Why Are Women STILL Having Such a Hard Time in the Workplace?


For controversy over “women’s issues” 2012 has been a banner year in the United States.

A divisive national election preceded by a record number of state legislative attempts to roll back women’s reproductive rights have pushed the realities of women’s economic, legal and social status into the headlines.

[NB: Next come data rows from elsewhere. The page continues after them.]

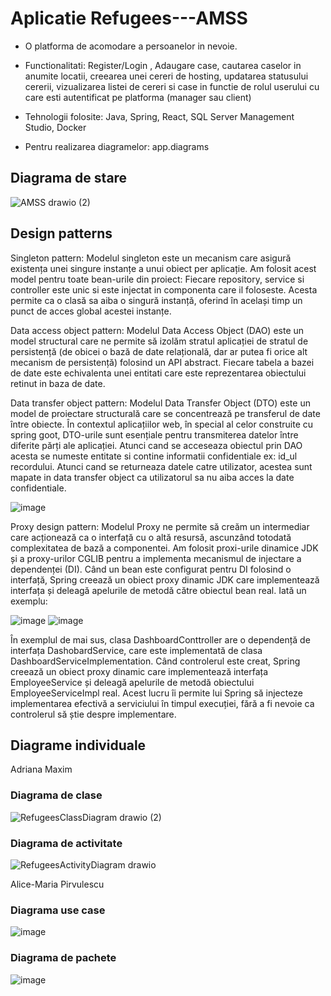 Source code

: #  Aplicatie Refugees---AMSS

+ O platforma de acomodare a persoanelor in nevoie. 
+ Functionalitati: Register/Login , Adaugare case, cautarea caselor in anumite locatii, creearea unei cereri de hosting, updatarea statusului cererii, vizualizarea listei de cereri si case in functie de rolul userului cu care esti autentificat pe platforma (manager sau client)

+ Tehnologii folosite: Java, Spring, React, SQL Server Management Studio, Docker
+ Pentru realizarea diagramelor: app.diagrams


## Diagrama de stare
![AMSS drawio (2)](https://github.com/adrianastefania11/Refugees---AMSS/assets/79542005/afdd8468-b27d-42ab-81f7-e60afc6a1c7c)

## Design patterns 
Singleton pattern: 
Modelul singleton este un mecanism care asigură existența unei singure instanțe a unui obiect per aplicație. Am folosit acest model pentru toate bean-urile din proiect: Fiecare repository, service si controller este unic si este injectat in 
componenta care il foloseste. Acesta permite ca o clasă sa aiba o singură instanță, oferind în același timp un punct de acces global acestei instanțe.

Data access object pattern: 
Modelul Data Access Object (DAO) este un model structural care ne permite să izolăm stratul aplicației de stratul de persistență (de obicei o bază de date relațională, dar ar putea fi orice alt mecanism de persistență) folosind un API abstract.
Fiecare tabela a bazei de date este echivalenta unei entitati care este reprezentarea obiectului retinut in baza de date.

Data transfer object pattern: 
Modelul Data Transfer Object (DTO) este un model de proiectare structurală care se concentrează pe transferul de date între obiecte. În contextul aplicațiilor web, în ​​special al celor construite cu spring goot, DTO-urile sunt esențiale pentru transmiterea datelor între diferite părți ale aplicației. Atunci cand se acceseaza obiectul prin DAO acesta se numeste entitate si contine informatii confidentiale ex: id_ul recordului. Atunci cand se returneaza datele catre utilizator, acestea sunt mapate in data transfer object ca utilizatorul sa nu aiba acces la date confidentiale. 

![image](https://github.com/adrianastefania11/Refugees---AMSS/assets/63742125/92f18c72-bb64-4ee4-b3dd-9725986929f2)

Proxy design pattern:
Modelul Proxy ne permite să creăm un intermediar care acționează ca o interfață cu o altă resursă, ascunzând totodată complexitatea de bază a componentei.
Am folosit proxi-urile dinamice JDK și a proxy-urilor CGLIB pentru a implementa mecanismul de injectare a dependenței (DI). Când un bean este configurat pentru DI folosind o interfață, Spring creează un obiect proxy dinamic JDK care implementează interfața și deleagă apelurile de metodă către obiectul bean real. Iată un exemplu:

![image](https://github.com/adrianastefania11/Refugees---AMSS/assets/63742125/28d1a8e7-28df-42ae-939c-c9e07215ef5f)
![image](https://github.com/adrianastefania11/Refugees---AMSS/assets/63742125/cc28401c-95f2-4f27-b559-4a731f49c1f0)


În exemplul de mai sus, clasa DashboardConttroller are o dependență de interfața DashobardService, care este implementată de clasa DashboardServiceImplementation. Când controlerul este creat, Spring creează un obiect proxy dinamic care implementează interfața EmployeeService și deleagă apelurile de metodă obiectului EmployeeServiceImpl real. Acest lucru îi permite lui Spring să injecteze implementarea efectivă a serviciului în timpul execuției, fără a fi nevoie ca controlerul să știe despre implementare.


## Diagrame individuale
Adriana Maxim

### Diagrama de clase

![RefugeesClassDiagram drawio (2)](https://github.com/adrianastefania11/Refugees---AMSS/assets/79542005/0bc3ec5f-8e9e-48ee-b722-78ef9e236449)

### Diagrama de activitate
![RefugeesActivityDiagram drawio](https://github.com/adrianastefania11/Refugees---AMSS/assets/79542005/47aba1a4-1d23-4a2b-acd4-6fdee06f258b)


Alice-Maria Pirvulescu

### Diagrama use case
![image](https://github.com/adrianastefania11/Refugees---AMSS/assets/63742125/9eb3c759-dc0f-441f-bb5e-ed86704f570e)

### Diagrama de pachete

![image](https://github.com/adrianastefania11/Refugees---AMSS/assets/63742125/82da77a5-82c0-44b6-96fb-c8d5ac39f522)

Most recently, candidate Mitt Romney’s response to a question posed by a woman at a town hall debate ignited the issue of women’s rights in the workplace, when she asked how he would improve gender equality. The former governor recalled that when he was staffing his Massachusetts gubernatorial office, few qualified women candidates were presented.  His staff obliged his request by presenting him “binders full of women” to consider.  Mr. Romney followed up by saying, “I recognize that if you’re going to have women in the workforce that sometimes they need to be more flexible.”  Romney then recalled his former chief-of-staff who had said she wanted to be home by 5 o’clock to make dinner for her kids and be with them when they got home from school.

The New York Times followed up with a tough editorial calling the former Governor’s remarks  “a cringe inducing attempt to graft what he thinks should be 2012 talking points onto his 1952 sensibility,” adding that “true equality is not satisfied by allowing the little lady to go home early and tend to her children.”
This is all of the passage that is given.